Everyone’s seen the image of humans trapping beavers and releasing them in some other location, either in order to restore beavers to an area where humans have wiped them out, or to remove them from an area where humans would rather they weren’t — or, most of all, because knowledge became more widespread a long time ago that “Our Friend the Beaver” could undo damage that humans had done to the land. We relocate beavers, sometimes in what seems to be absurdly reckless ways, but until now few studies have been made of how well relocated beavers survive. Now, scientists at Oregon State University and the U.S. Department of Agriculture’s National Wildlife Research Center are trying to change that.

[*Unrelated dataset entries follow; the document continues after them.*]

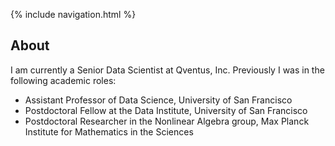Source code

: {% include navigation.html %}

## About

I am currently a Senior Data Scientist at Qventus, Inc. Previously I was in the following academic roles:
* Assistant Professor of Data Science, University of San Francisco
* Postdoctoral Fellow at the Data Institute, University of San Francisco
* Postdoctoral Researcher in the Nonlinear Algebra group, Max Planck Institute for Mathematics in the Sciences

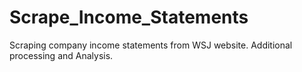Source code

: # Scrape_Income_Statements
Scraping company income statements from WSJ website. Additional processing and Analysis.
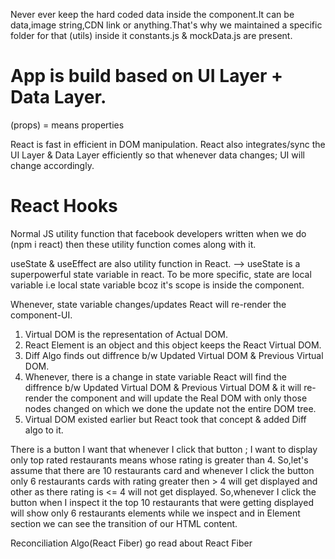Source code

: Never ever keep the hard coded data inside the component.It can be data,image string,CDN link or anything.That's why we maintained a specific folder for that (utils) inside it constants.js & mockData.js are present.

# App is build based on UI Layer + Data Layer.

(props) = means properties

React is fast in efficient in DOM manipulation.
React also integrates/sync the UI Layer & Data Layer efficiently so that whenever data changes; UI will change accordingly.

# React Hooks

Normal JS utility function that facebook developers written when we do (npm i react) then these utility function comes along with it.

useState & useEffect are also utility function in React.
--> useState is a superpowerful state variable in react.
To be more specific, state are local variable i.e local state variable bcoz it's scope is inside the component.

Whenever, state variable changes/updates React will re-render the component-UI.

1. Virtual DOM is the representation of Actual DOM.
2. React Element is an object and this object keeps the React Virtual DOM.
3. Diff Algo finds out diffrence b/w Updated Virtual DOM & Previous Virtual DOM.
4. Whenever, there is a change in state variable React will find the diffrence b/w Updated Virtual DOM & Previous Virtual DOM & it will re-render the component and will update the Real DOM with only those nodes changed on which we done the update not the entire DOM tree.
5. Virtual DOM existed earlier but React took that concept & added Diff algo to it.

There is a button I want that whenever I click that button ; I want to display only top rated restaurants means whose rating is greater than 4.
So,let's assume that there are 10 restaurants card and whenever I click the button only 6 restaurants cards with rating greater then > 4 will get displayed and other as there rating is <= 4 will not get displayed.
So,whenever I click the button when I inspect it the top 10 restaurants that were getting displayed will show only 6 restaurants elements while we inspect and in Element section we can see the transition of our HTML content.

Reconciliation Algo(React Fiber)
go read about React Fiber
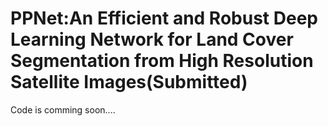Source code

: # PPNet:An Efficient and Robust Deep Learning Network for Land Cover Segmentation from High Resolution Satellite Images(Submitted)
Code is comming soon....
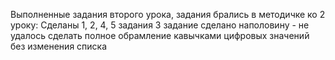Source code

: Выполненные задания второго урока, задания брались в методичке ко 2 уроку:
Сделаны 1, 2, 4, 5 задания
3 задание сделано наполовину - не удалось сделать полное обрамление кавычками цифровых значений без изменения списка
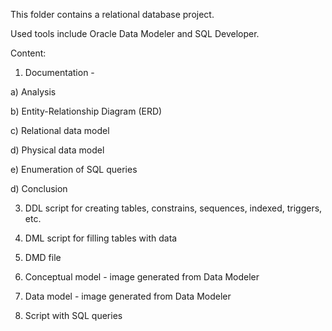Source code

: This folder contains a relational database project.

Used tools include Oracle Data Modeler and SQL Developer.


Content:

1. Documentation -
   
  a) Analysis
  
  b) Entity-Relationship Diagram (ERD)
  
  c) Relational data model
  
  d) Physical data model
  
  e) Enumeration of SQL queries
  
  d) Conclusion


3. DDL script for creating tables, constrains, sequences, indexed, triggers, etc.
   
4. DML script for filling tables with data
   
5. DMD file

6. Conceptual model - image generated from Data Modeler

7. Data model - image generated from Data Modeler

8. Script with SQL queries
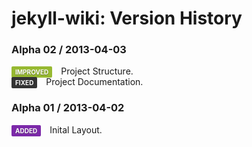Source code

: <style type="text/css">
span.tag {
	-webkit-border-radius: 2px;
	-moz-border-radius: 2px;
	border-radius: 2px;
	text-transform: uppercase;
	background-color: #333;
	color: #fff;
	font-size: 10px;
	font-weight: bold;
	padding: 3px 6px;
	margin-right: 10px;
	text-shadow: 0 1px 1px rgba(50,50,50,0.5);
}
span.tag.added { background-color: #7c29a9; }
span.tag.improved { background-color: #97b931; }
span .tag .fixed { background-color: #226ec7 }
</style>

# jekyll-wiki: Version History

### Alpha 02 / 2013-04-03

<span class="improved tag">IMPROVED</span> Project Structure.  
<span class="fixed tag">FIXED</span> Project Documentation.  

### Alpha 01 / 2013-04-02

<span class="added tag">ADDED</span> Inital Layout.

“We wanted to see if there were things that are limiting beaver dispersal in western Oregon,” USDA research wildlife biologist Jimmy Taylor, employed at the National Wildlife Research Center in Corvallis, explained to Sean Nealon of OSU Today, “whether they are not able to disperse because of geography or some physical limits. Our findings indicate that doesn’t seem to be the case. They seem to be moving freely within watersheds, with at least occasional movements between watersheds.”
The team studied the DNA in tissue samples from 292 beavers, some live-captured, some provided by trappers and some taken from roadkill. All samples were collected in the Coast Range because it was densely forested and had several interconnecting watersheds, allowing them to test theories about what might or might not be a barrier to travel by a beaver from one area to another. What they found was that while beavers do sometimes move from one watershed to another, they were much more likely to remain in the watershed where they were born — and breed there — than they were to travel a long distance. The study authors recommended relocating beavers within one watershed rather than transporting them to new ones, to better simulate the natural movement of beavers.